**Exercise objective:** Count the lines in the records beneath this task that contain the string "algebraic", then give the count by itself.

Data items
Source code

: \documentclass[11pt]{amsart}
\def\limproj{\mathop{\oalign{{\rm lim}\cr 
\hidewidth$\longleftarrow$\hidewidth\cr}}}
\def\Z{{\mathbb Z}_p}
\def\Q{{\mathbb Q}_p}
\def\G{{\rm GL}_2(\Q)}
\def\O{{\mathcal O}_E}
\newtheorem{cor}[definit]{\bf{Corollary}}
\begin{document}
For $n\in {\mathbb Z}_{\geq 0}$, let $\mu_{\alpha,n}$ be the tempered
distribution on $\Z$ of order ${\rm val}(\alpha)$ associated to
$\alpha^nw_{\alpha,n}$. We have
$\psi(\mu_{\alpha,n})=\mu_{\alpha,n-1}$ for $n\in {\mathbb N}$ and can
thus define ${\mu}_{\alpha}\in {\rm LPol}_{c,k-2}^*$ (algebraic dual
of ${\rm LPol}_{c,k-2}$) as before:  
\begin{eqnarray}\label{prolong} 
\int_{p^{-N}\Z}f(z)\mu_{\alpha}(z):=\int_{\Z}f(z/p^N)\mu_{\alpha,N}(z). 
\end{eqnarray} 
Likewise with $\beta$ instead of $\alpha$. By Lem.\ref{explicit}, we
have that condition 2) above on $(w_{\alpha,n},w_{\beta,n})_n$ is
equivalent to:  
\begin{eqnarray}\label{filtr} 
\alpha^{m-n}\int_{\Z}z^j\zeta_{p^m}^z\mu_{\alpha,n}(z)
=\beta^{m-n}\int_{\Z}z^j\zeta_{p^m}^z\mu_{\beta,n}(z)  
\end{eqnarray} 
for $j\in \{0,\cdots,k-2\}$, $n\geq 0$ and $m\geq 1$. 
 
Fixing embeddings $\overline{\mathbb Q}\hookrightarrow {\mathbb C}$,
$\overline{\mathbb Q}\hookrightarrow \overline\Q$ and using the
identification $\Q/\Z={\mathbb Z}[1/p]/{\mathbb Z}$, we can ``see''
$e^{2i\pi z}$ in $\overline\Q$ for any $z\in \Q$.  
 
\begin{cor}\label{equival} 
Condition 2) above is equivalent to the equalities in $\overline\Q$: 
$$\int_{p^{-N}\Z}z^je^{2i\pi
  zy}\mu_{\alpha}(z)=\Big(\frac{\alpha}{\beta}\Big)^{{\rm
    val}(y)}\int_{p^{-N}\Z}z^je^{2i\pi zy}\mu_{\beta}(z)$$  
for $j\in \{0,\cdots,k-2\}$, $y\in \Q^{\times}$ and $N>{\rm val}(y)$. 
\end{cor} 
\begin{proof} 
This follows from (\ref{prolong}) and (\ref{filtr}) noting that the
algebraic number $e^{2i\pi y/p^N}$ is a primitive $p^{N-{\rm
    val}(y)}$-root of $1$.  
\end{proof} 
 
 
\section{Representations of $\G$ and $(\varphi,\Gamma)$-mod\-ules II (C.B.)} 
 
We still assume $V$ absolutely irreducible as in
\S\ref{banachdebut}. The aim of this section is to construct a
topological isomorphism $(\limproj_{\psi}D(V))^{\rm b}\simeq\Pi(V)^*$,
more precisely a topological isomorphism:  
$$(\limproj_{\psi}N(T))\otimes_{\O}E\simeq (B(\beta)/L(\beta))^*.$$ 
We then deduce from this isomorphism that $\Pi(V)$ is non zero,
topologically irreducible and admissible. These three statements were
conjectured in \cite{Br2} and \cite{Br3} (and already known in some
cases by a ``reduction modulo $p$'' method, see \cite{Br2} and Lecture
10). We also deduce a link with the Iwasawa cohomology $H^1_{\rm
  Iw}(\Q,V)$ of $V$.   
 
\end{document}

**Final answer:** 2